Since you seem to be having problems with this part of the process, let me make a recommendation that will save you countless hours of debugging some extremely difficult implementation bugs you're bound to run in to:
Abandon this entire idea of trying to send raw binary data between machines and just send simple ASCII/UTF-8 formatted information between them.

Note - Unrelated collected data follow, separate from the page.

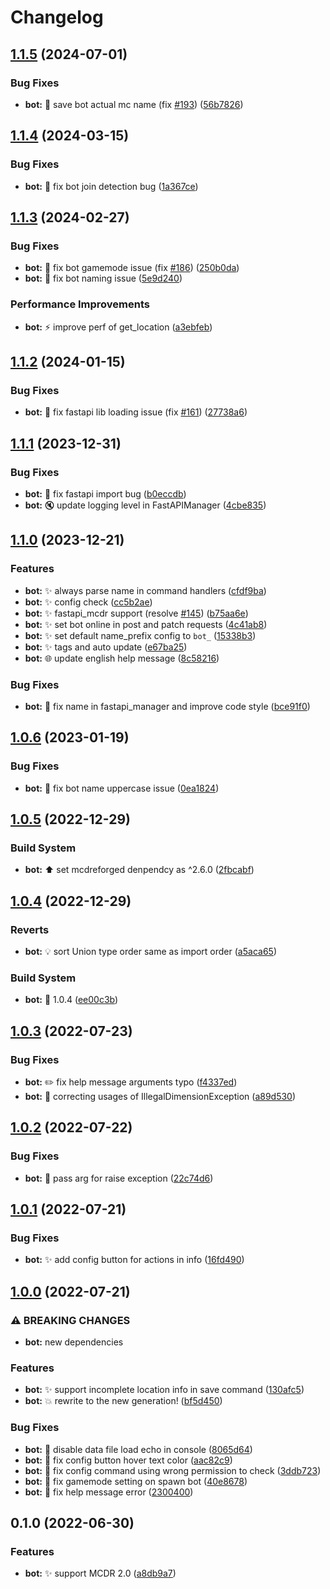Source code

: # Changelog

## [1.1.5](https://github.com/AnzhiZhang/MCDReforgedPlugins/compare/bot-v1.1.4...bot-v1.1.5) (2024-07-01)


### Bug Fixes

* **bot:** 🐛 save bot actual mc name (fix [#193](https://github.com/AnzhiZhang/MCDReforgedPlugins/issues/193)) ([56b7826](https://github.com/AnzhiZhang/MCDReforgedPlugins/commit/56b78266adacd52ac567c078dcbb42ff99ee549e))

## [1.1.4](https://github.com/AnzhiZhang/MCDReforgedPlugins/compare/bot-v1.1.3...bot-v1.1.4) (2024-03-15)


### Bug Fixes

* **bot:** 🐛 fix bot join detection bug ([1a367ce](https://github.com/AnzhiZhang/MCDReforgedPlugins/commit/1a367cecd27c9a623f91a0641167b5e4faa16af3))

## [1.1.3](https://github.com/AnzhiZhang/MCDReforgedPlugins/compare/bot-v1.1.2...bot-v1.1.3) (2024-02-27)


### Bug Fixes

* **bot:** 🐛 fix bot gamemode issue (fix [#186](https://github.com/AnzhiZhang/MCDReforgedPlugins/issues/186)) ([250b0da](https://github.com/AnzhiZhang/MCDReforgedPlugins/commit/250b0dae2a26b18f9e4c1183d442d5e2c2535787))
* **bot:** 🐛 fix bot naming issue ([5e9d240](https://github.com/AnzhiZhang/MCDReforgedPlugins/commit/5e9d24098a95b0b4aa34c2920da24373863e5c9a))


### Performance Improvements

* **bot:** ⚡️ improve perf of get_location ([a3ebfeb](https://github.com/AnzhiZhang/MCDReforgedPlugins/commit/a3ebfebe2cdb1c4a09a81870cb80f5be0a271e71))

## [1.1.2](https://github.com/AnzhiZhang/MCDReforgedPlugins/compare/bot-v1.1.1...bot-v1.1.2) (2024-01-15)


### Bug Fixes

* **bot:** 🐛 fix fastapi lib loading issue (fix [#161](https://github.com/AnzhiZhang/MCDReforgedPlugins/issues/161)) ([27738a6](https://github.com/AnzhiZhang/MCDReforgedPlugins/commit/27738a68833051de821928febac110252b532e63))

## [1.1.1](https://github.com/AnzhiZhang/MCDReforgedPlugins/compare/bot-v1.1.0...bot-v1.1.1) (2023-12-31)


### Bug Fixes

* **bot:** 🐛 fix fastapi import bug ([b0eccdb](https://github.com/AnzhiZhang/MCDReforgedPlugins/commit/b0eccdb2e66f3215d10df40a4237d18187183c4e))
* **bot:** 🔇 update logging level in FastAPIManager ([4cbe835](https://github.com/AnzhiZhang/MCDReforgedPlugins/commit/4cbe83526aff21533b181f3f30459b7f9f331584))

## [1.1.0](https://github.com/AnzhiZhang/MCDReforgedPlugins/compare/bot-v1.0.6...bot-v1.1.0) (2023-12-21)


### Features

* **bot:** ✨ always parse name in command handlers ([cfdf9ba](https://github.com/AnzhiZhang/MCDReforgedPlugins/commit/cfdf9bafee63bdab12be5d934d158b36f1e1ab7d))
* **bot:** ✨ config check ([cc5b2ae](https://github.com/AnzhiZhang/MCDReforgedPlugins/commit/cc5b2ae2263caa00165e000dcb4d751b78628636))
* **bot:** ✨ fastapi_mcdr support (resolve [#145](https://github.com/AnzhiZhang/MCDReforgedPlugins/issues/145)) ([b75aa6e](https://github.com/AnzhiZhang/MCDReforgedPlugins/commit/b75aa6e040e3db750fdc2a77f2588c0440e0d71e))
* **bot:** ✨ set bot online in post and patch requests ([4c41ab8](https://github.com/AnzhiZhang/MCDReforgedPlugins/commit/4c41ab86f2b9ca34f979c9620286b2ca016e2451))
* **bot:** ✨ set default name_prefix config to `bot_` ([15338b3](https://github.com/AnzhiZhang/MCDReforgedPlugins/commit/15338b3660c2e204e1d6e7944a97facd6210084d))
* **bot:** ✨ tags and auto update ([e67ba25](https://github.com/AnzhiZhang/MCDReforgedPlugins/commit/e67ba2549020b8d0649d2b6450c5756c1572b585))
* **bot:** 🌐 update english help message ([8c58216](https://github.com/AnzhiZhang/MCDReforgedPlugins/commit/8c5821663e707fd097bf7c2a0ed18f93c6c16b0a))


### Bug Fixes

* **bot:** 🐛 fix name in fastapi_manager and improve code style ([bce91f0](https://github.com/AnzhiZhang/MCDReforgedPlugins/commit/bce91f08e96b11bd58cbdcbd06fea998f2fa9efa))

## [1.0.6](https://github.com/AnzhiZhang/MCDReforgedPlugins/compare/bot-v1.0.5...bot-v1.0.6) (2023-01-19)


### Bug Fixes

* **bot:** 🐛 fix bot name uppercase issue ([0ea1824](https://github.com/AnzhiZhang/MCDReforgedPlugins/commit/0ea1824469e28244398fd9eb115793e4ec7be32f))

## [1.0.5](https://github.com/AnzhiZhang/MCDReforgedPlugins/compare/bot-v1.0.4...bot-v1.0.5) (2022-12-29)


### Build System

* **bot:** ⬆️ set mcdreforged denpendcy as ^2.6.0 ([2fbcabf](https://github.com/AnzhiZhang/MCDReforgedPlugins/commit/2fbcabf5ad021270b415af9a6c79b4598c725c3f))

## [1.0.4](https://github.com/AnzhiZhang/MCDReforgedPlugins/compare/bot-v1.0.3...bot-v1.0.4) (2022-12-29)


### Reverts

* **bot:** 💡 sort Union type order same as import order ([a5aca65](https://github.com/AnzhiZhang/MCDReforgedPlugins/commit/a5aca65f7ae4abb19aed5a4958d7f61857334d90))


### Build System

* **bot:** 🔖 1.0.4 ([ee00c3b](https://github.com/AnzhiZhang/MCDReforgedPlugins/commit/ee00c3b0f3e4588eb47fcdb51a275094fc14cf7a))

## [1.0.3](https://github.com/AnzhiZhang/MCDReforgedPlugins/compare/bot-v1.0.2...bot-v1.0.3) (2022-07-23)


### Bug Fixes

* **bot:** ✏️ fix help message arguments typo ([f4337ed](https://github.com/AnzhiZhang/MCDReforgedPlugins/commit/f4337ed63f2ee5f8dcc5323d7d0bc9b6becdeed3))
* **bot:** 🐛 correcting usages of IllegalDimensionException ([a89d530](https://github.com/AnzhiZhang/MCDReforgedPlugins/commit/a89d5309041bdc25c3eddbe495f6069b785f8eaf))

## [1.0.2](https://github.com/AnzhiZhang/MCDReforgedPlugins/compare/bot-v1.0.1...bot-v1.0.2) (2022-07-22)


### Bug Fixes

* **bot:** 🐛 pass arg for raise exception ([22c74d6](https://github.com/AnzhiZhang/MCDReforgedPlugins/commit/22c74d6d08a49445e3f0cb8e9f4b7ebcd6ecda94))

## [1.0.1](https://github.com/AnzhiZhang/MCDReforgedPlugins/compare/bot-v1.0.0...bot-v1.0.1) (2022-07-21)


### Bug Fixes

* **bot:** ✨ add config button for actions in info ([16fd490](https://github.com/AnzhiZhang/MCDReforgedPlugins/commit/16fd490b75374ce3b0e43c6a792bf5a5ff0d48d5))

## [1.0.0](https://github.com/AnzhiZhang/MCDReforgedPlugins/compare/bot-v0.1.0...bot-v1.0.0) (2022-07-21)


### ⚠ BREAKING CHANGES

* **bot:** new dependencies

### Features

* **bot:** ✨ support incomplete location info in  save command ([130afc5](https://github.com/AnzhiZhang/MCDReforgedPlugins/commit/130afc5d441136a695a160d2c6e5907cd3a5a4a0))
* **bot:** 💥 rewrite to the new generation! ([bf5d450](https://github.com/AnzhiZhang/MCDReforgedPlugins/commit/bf5d450e0e507a3e4e232f5b1161bf5460ea271d))


### Bug Fixes

* **bot:** 🐛 disable data file load echo in console ([8065d64](https://github.com/AnzhiZhang/MCDReforgedPlugins/commit/8065d64c03d4c6c34ab963218ea0ad93f7578353))
* **bot:** 🐛 fix config button hover text color ([aac82c9](https://github.com/AnzhiZhang/MCDReforgedPlugins/commit/aac82c9c7aeb8a5ad2b98cfca9aec08d393c7661))
* **bot:** 🐛 fix config command using wrong permission to check ([3ddb723](https://github.com/AnzhiZhang/MCDReforgedPlugins/commit/3ddb723299f3acb4038fbe00288c7c4c34afde6b))
* **bot:** 🐛 fix gamemode setting on spawn bot ([40e8678](https://github.com/AnzhiZhang/MCDReforgedPlugins/commit/40e86788c66110aa40b61ecf244d913c791c043e))
* **bot:** 🐛 fix help message error ([2300400](https://github.com/AnzhiZhang/MCDReforgedPlugins/commit/2300400f193ebf4b7073985ea19b7edbefe32a63))

## 0.1.0 (2022-06-30)


### Features

* **bot:** ✨ support MCDR 2.0 ([a8db9a7](https://github.com/AnzhiZhang/MCDReforgedPlugins/commit/a8db9a7dabd23011ab9eed81c0ca1429369581ec))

If you think that this is some how going to be slow, or inefficient, then let me recommend that you bring every thing up using a simplified ASCII/UTF-8 stringified version first. Trust me, debugging raw binary data is no fun, and the ability to just NSLog(#"I got: %#", dataString) is worth its weight in gold when you're debugging your inevitable problems. Then, once everything has gelled, and you're confident that you don't need to make any more changes to what it is you need to exchange, "port" (for lack of a better word) that implementation to a binary only version if, and only if, profiling with Shark.app identifies it as a problem area. As a point of reference, these days I can scp a file between machines and saturate a gigabit link with the transfer. scp probably has to do about five thousand times as much processing per byte to compress and encrypt the data than this simple stringification all while transferring 80MB/sec. Yet on modern hardware this is barely enough to budge the CPU meter running in my menu bar.